[Devel] [RFC PATCH 0/5] Resend -v2 - Use procfs to change a syscall behavior

Eric W. Biederman ebiederm at xmission.com
Thu Jul 17 19:49:05 PDT 2008


Matt Helsley <matthltc at us.ibm.com> writes:

> On Thu, 2008-07-17 at 18:42 -0400, Oren Laadan wrote:
>> 
>> My question is why build a set of interfaces to export this and that from
>> the kernel to user space ?  if a kernel implementation (with minimal user
>> space support) is chosen, then information extraction (and restoration) is
>> straightforward and we don't get ourselves tied until the end of times to
>> API exported to userland.
>
> 	That still seems like an API exported to userland. It just combines the
> data into one block rather than distributing it amongst a bunch of
> pseudo-filesystems. Does this form of API really free us from always
> supporting it in the future?

A larger granularity reduces the support burden.  You don't wind up
introducing a bunch of little system calls that you only use for
restore.  You introduce one that does exactly what you need it to do.
Because you know it is only used in checkpoint/restart conditions you
can make assumptions about the users and have more freedom.

Yes it would still be a user/kernel interface.

If we abstract it something like binformats are abstracted we
may eventually be able to stop including an old format that no
one uses anymore.

>
> 	Userspace is expected to inspect or convert the binary data. How does
> that truly avoid many of the API issues mentioned above? If it's really
> supposed to be a minimal API then the binary should be considered opaque
> and userspace tools which inspect or convert these binaries should be
> considered unreliable hacks at best. Otherwise it seems to me that it
> has most of the familiar problems associated with a kernel/userspace API
> -- including an obligation to support it.
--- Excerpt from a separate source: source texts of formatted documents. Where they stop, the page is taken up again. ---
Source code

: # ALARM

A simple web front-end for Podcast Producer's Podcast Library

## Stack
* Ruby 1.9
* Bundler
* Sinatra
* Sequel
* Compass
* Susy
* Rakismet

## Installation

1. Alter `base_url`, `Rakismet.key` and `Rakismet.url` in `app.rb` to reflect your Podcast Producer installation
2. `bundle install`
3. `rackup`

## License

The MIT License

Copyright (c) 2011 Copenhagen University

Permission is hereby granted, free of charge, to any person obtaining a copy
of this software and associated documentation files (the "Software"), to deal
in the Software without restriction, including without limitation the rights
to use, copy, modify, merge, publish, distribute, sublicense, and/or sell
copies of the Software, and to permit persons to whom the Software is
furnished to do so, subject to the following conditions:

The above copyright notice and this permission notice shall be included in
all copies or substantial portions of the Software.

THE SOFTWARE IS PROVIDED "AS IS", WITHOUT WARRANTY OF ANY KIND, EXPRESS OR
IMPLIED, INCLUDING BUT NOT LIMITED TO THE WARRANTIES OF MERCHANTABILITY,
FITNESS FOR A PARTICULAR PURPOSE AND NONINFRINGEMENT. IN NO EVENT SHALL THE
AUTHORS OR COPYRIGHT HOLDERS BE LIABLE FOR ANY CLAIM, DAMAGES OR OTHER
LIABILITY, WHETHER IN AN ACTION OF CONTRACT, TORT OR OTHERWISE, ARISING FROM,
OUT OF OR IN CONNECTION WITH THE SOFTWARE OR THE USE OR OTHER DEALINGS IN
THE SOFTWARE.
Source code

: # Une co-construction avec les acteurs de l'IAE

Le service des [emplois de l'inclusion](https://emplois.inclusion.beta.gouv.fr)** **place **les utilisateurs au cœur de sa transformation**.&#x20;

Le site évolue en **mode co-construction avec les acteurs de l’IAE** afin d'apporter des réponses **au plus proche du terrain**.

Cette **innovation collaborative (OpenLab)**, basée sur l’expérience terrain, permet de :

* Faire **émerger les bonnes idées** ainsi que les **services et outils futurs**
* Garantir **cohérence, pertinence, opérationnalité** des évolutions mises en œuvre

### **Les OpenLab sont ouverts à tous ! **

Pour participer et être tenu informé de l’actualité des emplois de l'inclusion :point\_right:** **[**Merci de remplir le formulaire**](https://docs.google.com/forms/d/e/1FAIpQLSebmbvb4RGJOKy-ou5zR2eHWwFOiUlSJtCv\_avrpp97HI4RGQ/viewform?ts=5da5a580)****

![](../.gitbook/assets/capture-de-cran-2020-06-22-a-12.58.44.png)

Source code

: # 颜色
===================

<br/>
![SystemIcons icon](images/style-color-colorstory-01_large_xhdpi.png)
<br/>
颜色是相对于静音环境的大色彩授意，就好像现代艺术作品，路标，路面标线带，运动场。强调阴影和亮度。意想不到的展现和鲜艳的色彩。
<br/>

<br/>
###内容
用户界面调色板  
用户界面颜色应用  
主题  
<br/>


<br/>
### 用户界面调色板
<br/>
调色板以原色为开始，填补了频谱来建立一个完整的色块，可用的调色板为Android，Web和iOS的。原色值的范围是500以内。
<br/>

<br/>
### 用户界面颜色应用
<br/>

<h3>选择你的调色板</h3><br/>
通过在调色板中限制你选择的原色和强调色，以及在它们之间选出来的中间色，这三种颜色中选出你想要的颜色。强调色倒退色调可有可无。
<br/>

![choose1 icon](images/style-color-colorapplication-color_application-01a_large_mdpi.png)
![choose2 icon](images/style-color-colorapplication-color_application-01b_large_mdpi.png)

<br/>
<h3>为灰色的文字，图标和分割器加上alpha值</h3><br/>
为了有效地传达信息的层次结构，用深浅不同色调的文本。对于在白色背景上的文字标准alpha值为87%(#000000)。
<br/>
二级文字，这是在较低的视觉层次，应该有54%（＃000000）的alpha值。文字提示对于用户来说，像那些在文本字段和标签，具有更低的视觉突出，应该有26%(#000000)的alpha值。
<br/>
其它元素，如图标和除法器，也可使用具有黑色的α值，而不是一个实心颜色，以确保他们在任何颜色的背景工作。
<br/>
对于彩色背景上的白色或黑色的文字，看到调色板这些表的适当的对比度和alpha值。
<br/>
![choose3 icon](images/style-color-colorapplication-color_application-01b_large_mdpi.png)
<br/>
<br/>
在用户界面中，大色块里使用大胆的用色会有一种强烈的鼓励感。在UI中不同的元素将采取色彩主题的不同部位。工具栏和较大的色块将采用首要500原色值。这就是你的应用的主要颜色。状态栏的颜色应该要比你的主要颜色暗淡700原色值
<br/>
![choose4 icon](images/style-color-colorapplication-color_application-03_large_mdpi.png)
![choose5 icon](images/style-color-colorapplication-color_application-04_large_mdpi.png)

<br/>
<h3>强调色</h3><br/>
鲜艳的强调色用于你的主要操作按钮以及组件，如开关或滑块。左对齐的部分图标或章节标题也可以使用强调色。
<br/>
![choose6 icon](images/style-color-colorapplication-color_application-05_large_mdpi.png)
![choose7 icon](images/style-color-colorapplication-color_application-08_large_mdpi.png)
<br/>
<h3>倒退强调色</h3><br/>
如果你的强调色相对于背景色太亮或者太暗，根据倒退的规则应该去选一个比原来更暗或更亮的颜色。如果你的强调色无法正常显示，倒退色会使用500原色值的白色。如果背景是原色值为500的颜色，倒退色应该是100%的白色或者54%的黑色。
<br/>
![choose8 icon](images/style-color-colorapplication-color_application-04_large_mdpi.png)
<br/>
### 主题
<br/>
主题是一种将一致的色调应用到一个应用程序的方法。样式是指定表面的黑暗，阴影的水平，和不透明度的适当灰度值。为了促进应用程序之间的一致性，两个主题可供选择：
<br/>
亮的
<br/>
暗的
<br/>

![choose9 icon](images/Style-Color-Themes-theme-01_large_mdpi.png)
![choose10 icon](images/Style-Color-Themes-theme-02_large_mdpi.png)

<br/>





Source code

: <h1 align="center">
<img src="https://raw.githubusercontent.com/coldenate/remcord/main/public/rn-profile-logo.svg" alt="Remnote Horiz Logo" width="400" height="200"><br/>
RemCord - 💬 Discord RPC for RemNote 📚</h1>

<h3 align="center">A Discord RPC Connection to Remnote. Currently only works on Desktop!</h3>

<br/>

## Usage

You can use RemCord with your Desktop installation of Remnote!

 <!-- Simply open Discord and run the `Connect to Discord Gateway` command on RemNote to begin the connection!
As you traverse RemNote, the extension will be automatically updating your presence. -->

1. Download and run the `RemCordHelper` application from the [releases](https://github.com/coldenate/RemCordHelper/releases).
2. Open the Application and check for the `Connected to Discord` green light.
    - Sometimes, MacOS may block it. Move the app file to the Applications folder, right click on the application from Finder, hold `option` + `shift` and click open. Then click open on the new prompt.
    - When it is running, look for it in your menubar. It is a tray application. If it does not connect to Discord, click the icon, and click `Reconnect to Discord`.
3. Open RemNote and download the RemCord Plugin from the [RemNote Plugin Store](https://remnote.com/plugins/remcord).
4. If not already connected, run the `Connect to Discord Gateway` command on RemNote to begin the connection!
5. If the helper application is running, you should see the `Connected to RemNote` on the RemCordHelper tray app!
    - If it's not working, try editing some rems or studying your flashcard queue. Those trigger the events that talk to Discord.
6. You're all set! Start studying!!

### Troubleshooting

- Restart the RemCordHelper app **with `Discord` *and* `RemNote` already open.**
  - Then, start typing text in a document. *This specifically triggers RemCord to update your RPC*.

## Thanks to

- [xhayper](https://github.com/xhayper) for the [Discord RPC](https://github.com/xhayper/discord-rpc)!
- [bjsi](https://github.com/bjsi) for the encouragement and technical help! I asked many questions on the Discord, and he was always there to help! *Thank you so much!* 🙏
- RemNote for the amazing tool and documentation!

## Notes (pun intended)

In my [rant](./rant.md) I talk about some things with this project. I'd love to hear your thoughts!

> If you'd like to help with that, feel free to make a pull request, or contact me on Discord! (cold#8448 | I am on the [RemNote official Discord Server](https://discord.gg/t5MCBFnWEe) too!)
The best precedent we have for something like this today is the core
dump.  That is a single process and does not do well at tying multiple
processes together.  Even though you can inspect a core dump there is
still a lot of freedom in the implementation that we would not have
in a more general API.

As for userspace converting old data to new data.  I'm not sold on the
idea yet.  It is a good tool to plan on, but I'm not yet convinced
that it is necessary, at least when moving from older to newer kernels.
I expect newer kernels to have state that the older kernels don't know
how to handle, so we would at least need to strip that out.